All of the entries are to be printed exactly as they appear.

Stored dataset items
□ □ □ □
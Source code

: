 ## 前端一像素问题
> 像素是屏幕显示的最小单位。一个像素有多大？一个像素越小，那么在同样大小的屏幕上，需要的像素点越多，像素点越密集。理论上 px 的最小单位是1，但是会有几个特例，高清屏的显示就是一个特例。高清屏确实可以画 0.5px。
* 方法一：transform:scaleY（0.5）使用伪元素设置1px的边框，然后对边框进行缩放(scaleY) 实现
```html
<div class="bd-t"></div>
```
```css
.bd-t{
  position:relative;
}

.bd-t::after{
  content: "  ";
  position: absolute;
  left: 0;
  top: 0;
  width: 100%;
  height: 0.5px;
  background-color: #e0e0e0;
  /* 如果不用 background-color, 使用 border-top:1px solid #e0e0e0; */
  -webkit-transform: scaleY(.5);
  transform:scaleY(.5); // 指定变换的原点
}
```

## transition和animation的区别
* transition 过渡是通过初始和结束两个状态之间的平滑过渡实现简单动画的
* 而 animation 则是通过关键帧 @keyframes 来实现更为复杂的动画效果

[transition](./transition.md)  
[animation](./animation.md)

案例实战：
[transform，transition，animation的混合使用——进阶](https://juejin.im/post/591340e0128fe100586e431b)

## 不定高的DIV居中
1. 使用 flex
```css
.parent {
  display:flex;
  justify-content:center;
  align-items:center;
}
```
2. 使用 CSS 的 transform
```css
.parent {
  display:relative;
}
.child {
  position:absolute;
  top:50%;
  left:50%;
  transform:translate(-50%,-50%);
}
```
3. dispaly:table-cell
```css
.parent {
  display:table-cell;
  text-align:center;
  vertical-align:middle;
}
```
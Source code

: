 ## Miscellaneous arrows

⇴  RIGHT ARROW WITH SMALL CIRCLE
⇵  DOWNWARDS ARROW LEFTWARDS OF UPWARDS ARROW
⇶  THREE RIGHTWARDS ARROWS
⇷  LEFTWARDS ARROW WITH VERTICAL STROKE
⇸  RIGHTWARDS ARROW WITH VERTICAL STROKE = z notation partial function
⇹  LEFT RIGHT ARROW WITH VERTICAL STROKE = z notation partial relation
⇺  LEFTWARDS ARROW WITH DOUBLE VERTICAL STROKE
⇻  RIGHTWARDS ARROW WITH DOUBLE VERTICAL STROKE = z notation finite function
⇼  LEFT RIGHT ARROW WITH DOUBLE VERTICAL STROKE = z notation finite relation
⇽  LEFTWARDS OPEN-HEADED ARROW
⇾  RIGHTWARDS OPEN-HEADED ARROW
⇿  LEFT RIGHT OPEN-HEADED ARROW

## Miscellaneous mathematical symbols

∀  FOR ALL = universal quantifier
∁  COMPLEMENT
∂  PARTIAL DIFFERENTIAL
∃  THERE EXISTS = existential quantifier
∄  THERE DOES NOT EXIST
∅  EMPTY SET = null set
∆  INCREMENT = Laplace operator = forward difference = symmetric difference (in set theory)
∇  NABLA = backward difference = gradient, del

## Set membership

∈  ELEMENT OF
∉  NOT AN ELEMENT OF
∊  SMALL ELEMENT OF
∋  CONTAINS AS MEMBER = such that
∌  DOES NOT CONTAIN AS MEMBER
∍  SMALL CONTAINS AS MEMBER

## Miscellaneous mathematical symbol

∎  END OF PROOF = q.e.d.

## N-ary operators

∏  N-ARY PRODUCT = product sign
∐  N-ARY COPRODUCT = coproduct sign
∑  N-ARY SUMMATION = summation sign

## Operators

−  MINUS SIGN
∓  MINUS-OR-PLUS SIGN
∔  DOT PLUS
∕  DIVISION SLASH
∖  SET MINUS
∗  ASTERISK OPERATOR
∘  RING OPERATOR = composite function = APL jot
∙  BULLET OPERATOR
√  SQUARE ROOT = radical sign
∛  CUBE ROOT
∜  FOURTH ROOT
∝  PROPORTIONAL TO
□ □ □ □
[Solution]
Source code

: ## 前端一像素问题
> 像素是屏幕显示的最小单位。一个像素有多大？一个像素越小，那么在同样大小的屏幕上，需要的像素点越多，像素点越密集。理论上 px 的最小单位是1，但是会有几个特例，高清屏的显示就是一个特例。高清屏确实可以画 0.5px。
* 方法一：transform:scaleY（0.5）使用伪元素设置1px的边框，然后对边框进行缩放(scaleY) 实现
```html
<div class="bd-t"></div>
```
```css
.bd-t{
  position:relative;
}

.bd-t::after{
  content: "  ";
  position: absolute;
  left: 0;
  top: 0;
  width: 100%;
  height: 0.5px;
  background-color: #e0e0e0;
  /* 如果不用 background-color, 使用 border-top:1px solid #e0e0e0; */
  -webkit-transform: scaleY(.5);
  transform:scaleY(.5); // 指定变换的原点
}
```

## transition和animation的区别
* transition 过渡是通过初始和结束两个状态之间的平滑过渡实现简单动画的
* 而 animation 则是通过关键帧 @keyframes 来实现更为复杂的动画效果

[transition](./transition.md)  
[animation](./animation.md)

案例实战：
[transform，transition，animation的混合使用——进阶](https://juejin.im/post/591340e0128fe100586e431b)

## 不定高的DIV居中
1. 使用 flex
```css
.parent {
  display:flex;
  justify-content:center;
  align-items:center;
}
```
2. 使用 CSS 的 transform
```css
.parent {
  display:relative;
}
.child {
  position:absolute;
  top:50%;
  left:50%;
  transform:translate(-50%,-50%);
}
```
3. dispaly:table-cell
```css
.parent {
  display:table-cell;
  text-align:center;
  vertical-align:middle;
}
```
Source code

: ## Miscellaneous arrows

⇴  RIGHT ARROW WITH SMALL CIRCLE
⇵  DOWNWARDS ARROW LEFTWARDS OF UPWARDS ARROW
⇶  THREE RIGHTWARDS ARROWS
⇷  LEFTWARDS ARROW WITH VERTICAL STROKE
⇸  RIGHTWARDS ARROW WITH VERTICAL STROKE = z notation partial function
⇹  LEFT RIGHT ARROW WITH VERTICAL STROKE = z notation partial relation
⇺  LEFTWARDS ARROW WITH DOUBLE VERTICAL STROKE
⇻  RIGHTWARDS ARROW WITH DOUBLE VERTICAL STROKE = z notation finite function
⇼  LEFT RIGHT ARROW WITH DOUBLE VERTICAL STROKE = z notation finite relation
⇽  LEFTWARDS OPEN-HEADED ARROW
⇾  RIGHTWARDS OPEN-HEADED ARROW
⇿  LEFT RIGHT OPEN-HEADED ARROW

## Miscellaneous mathematical symbols

∀  FOR ALL = universal quantifier
∁  COMPLEMENT
∂  PARTIAL DIFFERENTIAL
∃  THERE EXISTS = existential quantifier
∄  THERE DOES NOT EXIST
∅  EMPTY SET = null set
∆  INCREMENT = Laplace operator = forward difference = symmetric difference (in set theory)
∇  NABLA = backward difference = gradient, del

## Set membership

∈  ELEMENT OF
∉  NOT AN ELEMENT OF
∊  SMALL ELEMENT OF
∋  CONTAINS AS MEMBER = such that
∌  DOES NOT CONTAIN AS MEMBER
∍  SMALL CONTAINS AS MEMBER

## Miscellaneous mathematical symbol

∎  END OF PROOF = q.e.d.

## N-ary operators

∏  N-ARY PRODUCT = product sign
∐  N-ARY COPRODUCT = coproduct sign
∑  N-ARY SUMMATION = summation sign

## Operators

−  MINUS SIGN
∓  MINUS-OR-PLUS SIGN
∔  DOT PLUS
∕  DIVISION SLASH
∖  SET MINUS
∗  ASTERISK OPERATOR
∘  RING OPERATOR = composite function = APL jot
∙  BULLET OPERATOR
√  SQUARE ROOT = radical sign
∛  CUBE ROOT
∜  FOURTH ROOT
∝  PROPORTIONAL TO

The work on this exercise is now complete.